I figure that it will range to about 2 to 3 weeks early for temperatures to drop to 32 degrees or below in Billings, Montana (the average date is Oct. 3), Bismarck, North Dakota (average date is Sept. 21) and Rapid City, South Dakota where the average date is September.
It is also more than possible that we will see some wet snow mix with rain in the higher elevations of Montana, Wyoming and the Black Hills of South Dakota late next week.
I continue to remind all of my climate forecast years ago when I said that the transition from solar-forced global warming to solar-forced global cooling would see extremes of weather and temperatures. That is exactly what has been happening and it continued right into solar year 2014.

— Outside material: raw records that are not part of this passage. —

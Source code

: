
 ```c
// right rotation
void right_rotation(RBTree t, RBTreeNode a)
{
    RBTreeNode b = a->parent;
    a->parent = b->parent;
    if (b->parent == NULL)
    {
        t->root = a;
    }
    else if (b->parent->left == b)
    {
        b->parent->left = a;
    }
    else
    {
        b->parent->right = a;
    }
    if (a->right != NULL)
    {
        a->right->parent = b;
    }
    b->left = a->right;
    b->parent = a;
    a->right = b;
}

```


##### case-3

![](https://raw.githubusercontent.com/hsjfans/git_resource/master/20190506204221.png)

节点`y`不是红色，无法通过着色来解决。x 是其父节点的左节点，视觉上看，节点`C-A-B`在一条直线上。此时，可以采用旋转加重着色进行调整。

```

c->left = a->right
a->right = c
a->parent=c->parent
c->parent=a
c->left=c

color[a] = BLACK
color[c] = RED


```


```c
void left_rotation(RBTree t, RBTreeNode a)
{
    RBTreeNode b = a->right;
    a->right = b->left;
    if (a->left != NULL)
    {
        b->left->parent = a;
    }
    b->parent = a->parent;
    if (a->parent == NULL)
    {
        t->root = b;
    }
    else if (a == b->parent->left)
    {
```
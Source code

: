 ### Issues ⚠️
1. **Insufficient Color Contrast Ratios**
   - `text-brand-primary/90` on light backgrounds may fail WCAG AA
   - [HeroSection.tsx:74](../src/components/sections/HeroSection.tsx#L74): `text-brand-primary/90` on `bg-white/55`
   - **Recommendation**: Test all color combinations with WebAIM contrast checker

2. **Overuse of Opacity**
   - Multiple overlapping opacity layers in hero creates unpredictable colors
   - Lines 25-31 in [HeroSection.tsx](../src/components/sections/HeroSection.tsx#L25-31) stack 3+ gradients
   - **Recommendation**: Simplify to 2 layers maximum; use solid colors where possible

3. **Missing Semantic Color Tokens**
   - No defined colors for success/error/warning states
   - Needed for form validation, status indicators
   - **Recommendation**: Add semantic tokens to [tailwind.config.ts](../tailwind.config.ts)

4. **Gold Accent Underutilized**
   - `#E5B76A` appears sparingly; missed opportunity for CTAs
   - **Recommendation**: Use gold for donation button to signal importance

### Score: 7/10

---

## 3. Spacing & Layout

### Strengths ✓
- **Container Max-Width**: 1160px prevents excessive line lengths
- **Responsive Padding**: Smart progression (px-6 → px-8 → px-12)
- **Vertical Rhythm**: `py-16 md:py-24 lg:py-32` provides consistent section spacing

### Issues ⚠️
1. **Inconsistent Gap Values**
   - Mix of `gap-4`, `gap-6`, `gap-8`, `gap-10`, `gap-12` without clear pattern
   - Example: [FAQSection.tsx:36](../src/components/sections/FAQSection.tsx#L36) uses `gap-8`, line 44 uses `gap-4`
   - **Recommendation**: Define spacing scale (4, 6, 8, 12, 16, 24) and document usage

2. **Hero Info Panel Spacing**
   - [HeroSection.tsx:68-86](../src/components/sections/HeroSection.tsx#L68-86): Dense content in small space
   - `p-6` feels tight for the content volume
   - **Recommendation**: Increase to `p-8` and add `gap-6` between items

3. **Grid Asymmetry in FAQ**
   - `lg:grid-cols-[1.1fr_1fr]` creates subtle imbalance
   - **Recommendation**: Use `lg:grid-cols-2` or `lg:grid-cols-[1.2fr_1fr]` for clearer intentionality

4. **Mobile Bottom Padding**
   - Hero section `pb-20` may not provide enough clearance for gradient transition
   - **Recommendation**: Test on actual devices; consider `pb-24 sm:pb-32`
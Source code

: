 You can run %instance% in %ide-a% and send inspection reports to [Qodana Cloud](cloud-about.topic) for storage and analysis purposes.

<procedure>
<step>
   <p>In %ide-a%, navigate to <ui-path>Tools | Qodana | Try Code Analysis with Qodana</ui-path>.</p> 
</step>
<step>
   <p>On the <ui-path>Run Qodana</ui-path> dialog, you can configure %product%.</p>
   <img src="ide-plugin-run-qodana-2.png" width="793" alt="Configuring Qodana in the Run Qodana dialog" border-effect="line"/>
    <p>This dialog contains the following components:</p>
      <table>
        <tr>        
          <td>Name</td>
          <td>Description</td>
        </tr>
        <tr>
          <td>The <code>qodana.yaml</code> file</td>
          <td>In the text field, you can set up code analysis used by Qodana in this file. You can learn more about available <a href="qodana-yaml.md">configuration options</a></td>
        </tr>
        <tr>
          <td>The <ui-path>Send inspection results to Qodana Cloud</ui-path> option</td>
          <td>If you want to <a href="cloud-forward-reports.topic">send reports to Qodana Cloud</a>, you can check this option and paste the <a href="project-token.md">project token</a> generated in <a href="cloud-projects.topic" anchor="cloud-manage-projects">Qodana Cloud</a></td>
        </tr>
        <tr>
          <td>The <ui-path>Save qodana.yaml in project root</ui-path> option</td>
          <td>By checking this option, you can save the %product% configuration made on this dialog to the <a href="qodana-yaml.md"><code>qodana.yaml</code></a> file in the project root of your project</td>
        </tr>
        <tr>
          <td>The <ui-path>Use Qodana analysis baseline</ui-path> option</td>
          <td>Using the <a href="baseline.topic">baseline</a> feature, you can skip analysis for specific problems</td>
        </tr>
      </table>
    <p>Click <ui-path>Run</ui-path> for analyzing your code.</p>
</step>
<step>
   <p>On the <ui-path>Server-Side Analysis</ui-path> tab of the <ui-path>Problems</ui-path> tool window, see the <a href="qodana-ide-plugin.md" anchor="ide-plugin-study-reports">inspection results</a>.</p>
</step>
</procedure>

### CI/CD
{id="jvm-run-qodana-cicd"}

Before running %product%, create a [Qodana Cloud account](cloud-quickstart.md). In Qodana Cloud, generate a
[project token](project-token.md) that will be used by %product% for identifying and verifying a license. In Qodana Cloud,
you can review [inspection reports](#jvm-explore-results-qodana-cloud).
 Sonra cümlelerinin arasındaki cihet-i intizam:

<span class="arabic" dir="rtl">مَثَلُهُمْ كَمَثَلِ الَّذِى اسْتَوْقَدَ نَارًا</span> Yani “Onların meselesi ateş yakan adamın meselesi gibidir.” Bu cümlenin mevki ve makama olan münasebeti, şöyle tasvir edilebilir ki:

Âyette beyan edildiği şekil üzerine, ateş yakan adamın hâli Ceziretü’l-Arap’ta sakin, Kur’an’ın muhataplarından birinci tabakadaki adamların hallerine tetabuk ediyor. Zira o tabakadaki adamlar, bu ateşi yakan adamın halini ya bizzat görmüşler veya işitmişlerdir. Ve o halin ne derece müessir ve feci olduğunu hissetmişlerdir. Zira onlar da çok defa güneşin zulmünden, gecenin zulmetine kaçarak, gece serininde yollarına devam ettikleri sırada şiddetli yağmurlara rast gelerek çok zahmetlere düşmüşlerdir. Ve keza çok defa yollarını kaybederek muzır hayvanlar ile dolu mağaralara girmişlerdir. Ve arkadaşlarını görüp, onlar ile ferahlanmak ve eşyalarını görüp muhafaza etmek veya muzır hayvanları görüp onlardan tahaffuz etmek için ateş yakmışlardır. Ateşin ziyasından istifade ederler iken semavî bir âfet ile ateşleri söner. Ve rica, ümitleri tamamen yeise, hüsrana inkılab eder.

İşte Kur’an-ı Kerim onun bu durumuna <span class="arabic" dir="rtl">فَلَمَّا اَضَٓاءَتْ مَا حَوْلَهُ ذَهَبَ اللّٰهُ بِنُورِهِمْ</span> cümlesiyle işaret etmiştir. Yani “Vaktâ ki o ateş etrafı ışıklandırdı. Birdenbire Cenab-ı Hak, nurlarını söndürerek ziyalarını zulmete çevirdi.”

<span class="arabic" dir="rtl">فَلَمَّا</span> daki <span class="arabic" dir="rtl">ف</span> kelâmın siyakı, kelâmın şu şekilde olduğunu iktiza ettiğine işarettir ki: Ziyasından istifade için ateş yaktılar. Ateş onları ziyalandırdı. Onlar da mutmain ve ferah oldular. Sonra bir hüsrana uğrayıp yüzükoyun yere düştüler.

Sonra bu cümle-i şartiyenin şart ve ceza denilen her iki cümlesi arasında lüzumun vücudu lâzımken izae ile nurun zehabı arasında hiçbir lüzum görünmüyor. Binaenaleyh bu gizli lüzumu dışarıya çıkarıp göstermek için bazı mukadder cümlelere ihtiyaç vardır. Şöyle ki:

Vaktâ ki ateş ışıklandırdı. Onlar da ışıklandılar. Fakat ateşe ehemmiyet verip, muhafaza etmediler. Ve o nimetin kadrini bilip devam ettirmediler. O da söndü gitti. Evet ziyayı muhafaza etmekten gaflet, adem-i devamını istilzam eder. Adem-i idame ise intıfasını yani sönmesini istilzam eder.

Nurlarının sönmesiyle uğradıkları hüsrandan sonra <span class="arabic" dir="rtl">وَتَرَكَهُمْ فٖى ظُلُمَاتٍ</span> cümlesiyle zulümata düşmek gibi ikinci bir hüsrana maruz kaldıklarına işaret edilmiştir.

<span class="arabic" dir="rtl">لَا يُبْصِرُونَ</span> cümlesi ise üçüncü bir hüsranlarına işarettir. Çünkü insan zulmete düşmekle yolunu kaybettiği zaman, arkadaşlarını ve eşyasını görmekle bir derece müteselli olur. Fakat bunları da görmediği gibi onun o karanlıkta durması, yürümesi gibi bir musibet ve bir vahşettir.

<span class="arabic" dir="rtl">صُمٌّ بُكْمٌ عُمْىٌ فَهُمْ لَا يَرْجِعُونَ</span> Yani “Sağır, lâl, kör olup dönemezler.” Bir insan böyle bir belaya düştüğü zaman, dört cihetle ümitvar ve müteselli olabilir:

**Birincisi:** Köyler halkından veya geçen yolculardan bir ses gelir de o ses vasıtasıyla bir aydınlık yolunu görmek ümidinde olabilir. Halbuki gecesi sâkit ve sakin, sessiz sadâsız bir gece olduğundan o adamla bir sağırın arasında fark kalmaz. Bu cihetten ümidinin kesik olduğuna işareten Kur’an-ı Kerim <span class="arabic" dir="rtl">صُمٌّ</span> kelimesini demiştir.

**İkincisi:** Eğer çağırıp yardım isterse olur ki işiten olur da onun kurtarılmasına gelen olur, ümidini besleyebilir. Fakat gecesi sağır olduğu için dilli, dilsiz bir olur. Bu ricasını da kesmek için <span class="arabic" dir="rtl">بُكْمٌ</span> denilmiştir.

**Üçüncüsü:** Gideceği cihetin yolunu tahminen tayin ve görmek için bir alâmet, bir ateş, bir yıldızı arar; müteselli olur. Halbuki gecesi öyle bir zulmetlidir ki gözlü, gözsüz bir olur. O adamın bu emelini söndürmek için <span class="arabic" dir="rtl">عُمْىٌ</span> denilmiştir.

Meanwhile, the drought in California that I forecasted would be a multi-year drought has seen the last three years for California losing more than a year's worth of precipitation. The drought situation in California is going from bad to worse, as predicted.
And those false forecasts for the almighty 'super El Niño' bringing rain to a drought-stricken California - with its fallow fields, depleted streams and parched lawns - were further dashed last week when the National Weather Service, in its monthly El Niño report, again downgraded the chances of El Niño occurring in the fall or winter. According to NWS and NOAA those odds were 80 percent in May, and since have been downgraded to somewhere between 60 and 65 percent this week.
The super El Niño did not happen, as I forecasted, because the ENSO cycle is a decadal cycle and does not appear year after year as measured by NOAA and NWS.
I said that the surface waters in the equatorial Pacific would not sustain the high temperatures observed in the spring because that is common with the vernal equinox.
The same underwater swell that brought heat to the surface, known as a Kelvin Wave, had a stronger counter-effect than normal, and, as I said it would, it brought in more cold water back to the surface.
We are witnessing a major, and historic transition from global warming to global cooling, and the cooling will become more pronounced and abrupt the closer we get to the official start of global cooling, which I have calculated and forecasted to begin in mid-December 2017.